Intel Shows Off Xeon Scalable Gold 6138P With an Integrated FPGA
Nearly four years ago, Intel announced a major shift in its overall silicon strategy. Instead of simply focusing on x86 cores, or even developing a line of specialized many-core accelerators like Xeon Phi, the company would also bring a Xeon CPU to market with an FPGA (field-programmable gate array) integrated directly into the die.
Intel has talked up this shift before, as Anandtech notes, including some product demonstrations, but always behind closed doors or under very restricted circumstances. The Xeon Scalable Gold 6138 is already an existing CPU, and the x86 silicon on the 6138P looks to be identical between the two parts: A 20C/40T CPU, with a 2GHz base clock, 3.7GHz boost, with 6 channels of DDR4 support. The PCIe lane count is different — 48 lanes on the base 6138 compared with 32 lanes on the 6138P — but this almost certainly means that 16 of those PCIe 3.0 lanes have been diverted for bandwidth for the FPGA.
The integrated Arria 10 GX 1150 has 1.15 million logic elements, 53Mb of embedded memory and, according to Anandtech, is priced at “Arm, Leg” with an estimated TDP between 190W – 200W. Given that the non-FPGA 1138 is a $2,600 CPU, that pricing seems accurate. The Xeon CPU connects to the FPGA with 160Gbps of bandwidth per socket, and the configuration may be limited to two-socket systems or below.
Maximum TDP is 255W, which is high but not extraordinary. Some of you may recall that AMD’s Piledriver FX-9590 was rated for a 220W TDP, and our discussions of the topic with high end CPU cooler vendors has implied that the upper limit for how much heat you can dissipate without using water cooling is probably around ~250W in a conventional CPU socket. Of course, these are LGA3647 CPUs, which means they’re designed for a very large CPU socket and a hefty cooler — and Intel could always theoretically design to an explicitly higher TDP target if it wished.

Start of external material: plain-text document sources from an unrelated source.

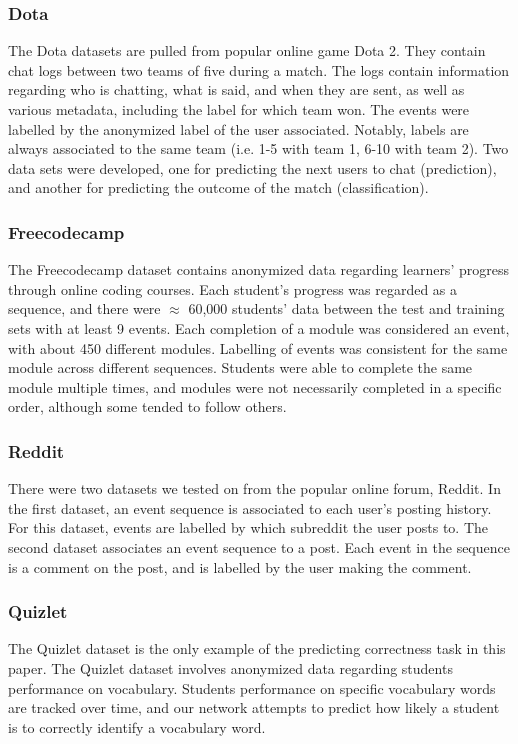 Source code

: \subsubsection{Dota}
The Dota datasets are pulled from popular online game Dota 2. They contain chat logs between two teams of five during a match. The logs contain information regarding who is chatting, what is said, and when they are sent, as well as various metadata, including the label for which team won. The events were labelled by the anonymized label of the user associated. Notably, labels are always associated to the same team (i.e. 1-5 with team 1, 6-10 with team 2). Two data sets were developed, one for predicting the next users to chat (prediction), and another for predicting the outcome of the match (classification).

\subsubsection{Freecodecamp}
The Freecodecamp dataset contains anonymized data regarding learners' progress through online coding courses. Each student's progress was regarded as a sequence, and there were $\approx$ 60,000 students' data between the test and training sets with at least 9 events. Each completion of a module was considered an event, with about 450 different modules. Labelling of events was consistent for the same module across different sequences. Students were able to complete the same module multiple times, and modules were not necessarily completed in a specific order, although some tended to follow others. 
\subsubsection{Reddit}
There were two datasets we tested on from the popular online forum, Reddit. In the first dataset, an event sequence is associated to each user's posting history. For this dataset, events are labelled by which subreddit the user posts to. The second dataset associates an event sequence to a post. Each event in the sequence is a comment on the post, and is labelled by the user making the comment. 
\subsubsection{Quizlet}
The Quizlet dataset is the only example of the predicting correctness task in this paper. The Quizlet dataset involves anonymized data regarding students performance on vocabulary. Students performance on specific vocabulary words are tracked over time, and our network attempts to predict how likely a student is to correctly identify a vocabulary word.
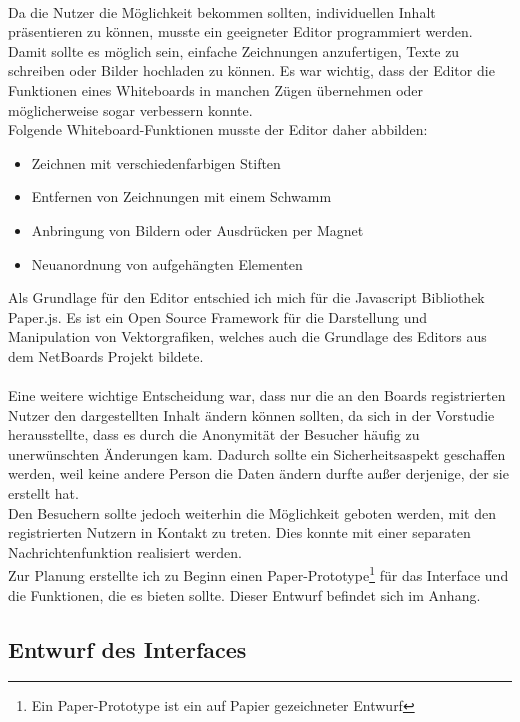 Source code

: \\
Da die Nutzer die Möglichkeit bekommen sollten, individuellen Inhalt präsentieren zu können, musste ein geeigneter Editor programmiert werden.
Damit sollte es möglich sein, einfache Zeichnungen anzufertigen, Texte zu schreiben oder Bilder hochladen zu können.
Es war wichtig, dass der Editor die Funktionen eines Whiteboards in manchen Zügen übernehmen oder möglicherweise sogar verbessern konnte.
\\
Folgende Whiteboard-Funktionen musste der Editor daher abbilden:
\begin{itemize}
  \item Zeichnen mit verschiedenfarbigen Stiften
  \item Entfernen von Zeichnungen mit einem Schwamm
  \item Anbringung von Bildern oder Ausdrücken per Magnet
  \item Neuanordnung von aufgehängten Elementen
\end{itemize}
Als Grundlage für den Editor entschied ich mich für die Javascript Bibliothek Paper.js.
Es ist ein Open Source Framework für die Darstellung und Manipulation von Vektorgrafiken, welches auch die Grundlage des Editors aus dem NetBoards Projekt bildete\cite{wood:2014}.
\\
\\
Eine weitere wichtige Entscheidung war, dass nur die an den Boards registrierten Nutzer den dargestellten Inhalt ändern können sollten, da sich in der Vorstudie herausstellte, dass es durch die Anonymität der Besucher häufig zu unerwünschten Änderungen kam.
Dadurch sollte ein Sicherheitsaspekt geschaffen werden, weil keine andere Person die Daten ändern durfte außer derjenige, der sie erstellt hat.
\\
Den Besuchern sollte jedoch weiterhin die Möglichkeit geboten werden, mit den registrierten Nutzern in Kontakt zu treten. Dies konnte mit einer separaten Nachrichtenfunktion realisiert werden.
\\
Zur Planung erstellte ich zu Beginn einen Paper-Prototype\footnote{Ein Paper-Prototype ist ein auf Papier gezeichneter Entwurf} für das Interface und die Funktionen, die es bieten sollte. Dieser Entwurf befindet sich im Anhang.










\subsection{Entwurf des Interfaces}\label{Entwurf des Interfaces}
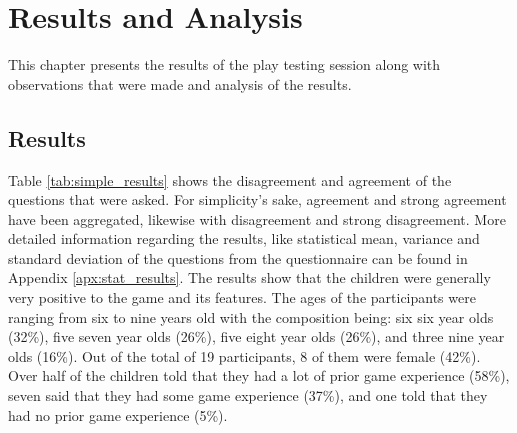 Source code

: \chapter{Results and Analysis}
\label{chp:analysis}
This chapter presents the results of the play testing session along with observations that were made and analysis of the results.


\section{Results}
Table \ref{tab:simple_results} shows the disagreement and agreement of the questions that were asked. For simplicity's sake, agreement and strong agreement have been aggregated, likewise with disagreement and strong disagreement.
More detailed information regarding the results, like statistical mean, variance and standard deviation of the questions from the questionnaire can be found in Appendix \ref{apx:stat_results}. The results show that the children were generally very positive to the game and its features.  The ages of the participants were ranging from six to nine years old with the composition being: six six year olds (32\%), five seven year olds (26\%), five eight year olds (26\%), and three nine year olds (16\%). Out of the total of 19 participants, 8 of them were female (42\%). Over half of the children told that they had a lot of prior game experience (58\%), seven said that they had some game experience (37\%), and one told that they had no prior game experience (5\%).

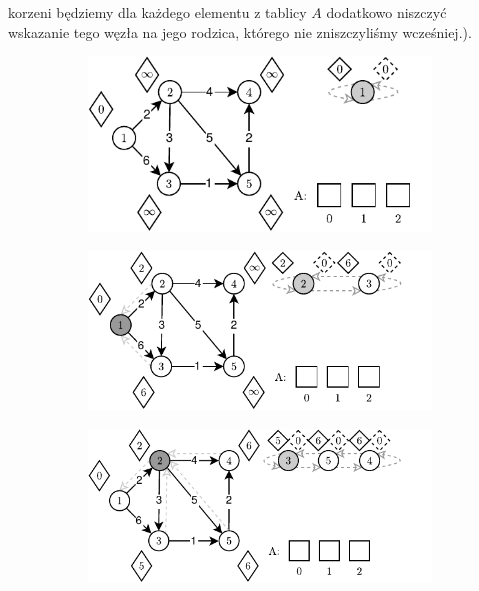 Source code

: korzeni będziemy dla każdego elementu z tablicy $A$ dodatkowo niszczyć wskazanie tego węzła na jego rodzica, którego nie zniszczyliśmy wcześniej.).

\begin{figure}[!htbp]
	\centering
	\begin{subfigure}[b]{0.45\textwidth}
		\includegraphics[width=\textwidth]{Chapter_II/FIBONACCI-Example/a.pdf}
		\caption{}
	\end{subfigure}%
	\begin{subfigure}[b]{0.45\textwidth}
		\includegraphics[width=\textwidth]{Chapter_II/FIBONACCI-Example/b.pdf}
		\caption{}
	\end{subfigure}
	\begin{subfigure}[b]{0.45\textwidth}
		\includegraphics[width=\textwidth]{Chapter_II/FIBONACCI-Example/c.pdf}

\end{subfigure}
\end{figure}
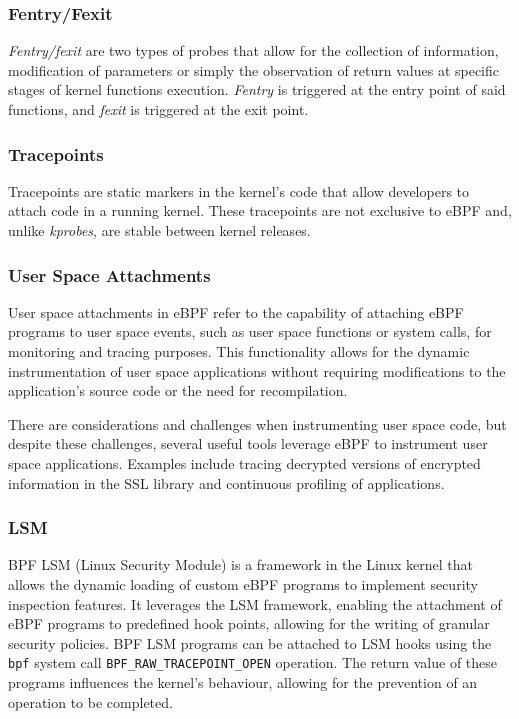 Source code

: \subsubsection{Fentry/Fexit}

\textit{Fentry/fexit} are two types of probes that allow for the collection of information, modification of parameters or simply the observation of return values at specific stages of kernel functions execution. \textit{Fentry} is triggered at the entry point of said functions, and \textit{fexit} is triggered at the exit point.

\subsubsection{Tracepoints}

Tracepoints are static markers in the kernel's code that allow developers to attach code in a running kernel. These tracepoints are not exclusive to eBPF and, unlike \textit{kprobes}, are stable between kernel releases.


\subsubsection{User Space Attachments}


User space attachments in eBPF refer to the capability of attaching eBPF programs to user space events, such as user space functions or system calls, for monitoring and tracing purposes. This functionality allows for the dynamic instrumentation of user space applications without requiring modifications to the application's source code or the need for recompilation.

There are considerations and challenges when instrumenting user space code, but despite these challenges, several useful tools leverage eBPF to instrument user space applications. Examples include tracing decrypted versions of encrypted information in the SSL library and continuous profiling of applications.


\subsubsection{LSM}

BPF LSM (Linux Security Module) is a framework in the Linux kernel that allows the dynamic loading of custom eBPF programs to implement security inspection features. It leverages the LSM framework, enabling the attachment of eBPF programs to predefined hook points, allowing for the writing of granular security policies. BPF LSM programs can be attached to LSM hooks using the \texttt{bpf} system call \texttt{BPF\_RAW\_TRACEPOINT\_OPEN} operation. The return value of these programs influences the kernel's behaviour, allowing for the prevention of an operation to be completed. \cite{lsm1} \cite{lsm2}


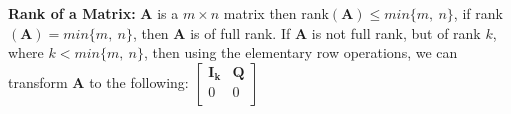 {\bf Rank of a Matrix:} $\mathbf{A}$ is a $m \times n$ matrix then rank$(\mathbf{A}) \le min\{m,~n\}$, if rank$(\mathbf{A}) = min\{m,~n\}$, then $\mathbf{A}$ is of full rank.  If $\mathbf{A}$ is not full rank, but of rank $k$, where $k < min\{m,~n\}$, then using the elementary row operations, we can transform $\mathbf{A}$ to the following:
$\left[
   \begin{array}{cc}
     \mathbf{I_k} & \mathbf{Q}  \\
     0            & 0 \\
\end{array} \right]$

\begin{comment}
\bigskip {\bf Simultaneous Linear Equations}

\bigskip Consider the system $\mathbf{A} \mathbf{x} = \mathbf{b}$, where $\mathbf{A}$ is a $m \times n$ matrix of rank $m$ and $m \le n$. We can partition $\mathbf{A}$ such that $\mathbf{A} = [\mathbf{B}, \mathbf{N}]$, where
\begin{itemize}
\item the {\it basis matrix} $\mathbf{B}$ is a nonsingular (i.e., it consists of $m$ linearly dependent columns of $\mathbf{A}$) $m \times m$ matrix.
\item the {\it nonbasic matrix} $\mathbf{N}$ is a $m \times n-m$ matrix
\end{itemize}

The vector $\mathbf{x}$ can be divided in a similar way (each column corresponds to a variable), yielding $\mathbf{x_B}$ and $\mathbf{x_N}$. \\

We can write our system as follows: 
$$\mathbf{B} \mathbf{x_B} + \mathbf{N} \mathbf{x_N} = \mathbf{b}.$$ 
$$\mathbf{B} \mathbf{x_B}  = \mathbf{b}-  \mathbf{N} \mathbf{x_N}.$$ 
Premultiplying by $\mathbf{B^{-1}}$ yields:  
$$\mathbf{x_B} = \mathbf{B^{-1}}\mathbf{b} - \mathbf{B^{-1}} \mathbf{N} \mathbf{x_N}.$$ 

By setting $\mathbf{x_N} = \mathbf{0}$ and solving we (potentially) find a {\it basic feasible solution} to the system, which corresponds to an extreme point of the feasible region, remember that the nonbasic variables $\mathbf{x_N} = \mathbf{0}$ represent the defining hyperplanes for a solution. For any set of $m$ variables, the result can be:

\begin{enumerate}
\item a basic feasible solution, $\mathbf{x_B} \ge \mathbf{0}$.
\item a basic infeasible solution, some $x \in \mathbf{x_B} \le 0$.
\item a set of linearly dependent columns that does not span the $m$-space.
\end{enumerate}


\end{comment}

In its announcement, Intel writes:
Fujitsu, a lead partner, plans to deliver systems based on the Intel® Xeon® processor with integrated FPGA and Intel’s OVS reference design. They are making the Intel® virtual switching reference design even more robust for the networking environment through their reliability, availability, and serviceability (RAS) with performance monitoring and debug assisting functions.
Intel also claims that the 6138P delivers “up to 3.2x the throughput with half the latency and 2x more VMs” when compared with the basic 6138 with “software OVS (Open Virtual Switch) DPDK forwarding in the CPU userspace application.”
For now, Intel is clearly keeping its FPGA capabilities separate and confined to a small segment of products rather than rolling it out as an inexpensive way to make FPGAs more affordable. Whether the company will stick to this plan or gradually expand its integrated CPU + FPGA offerings is still unclear, but if the segment proves important to Intel’s overall fight for positioning in the AI/ML space, you can bet we’ll start seeing more Xeon silicon with Arria FPGAs onboard.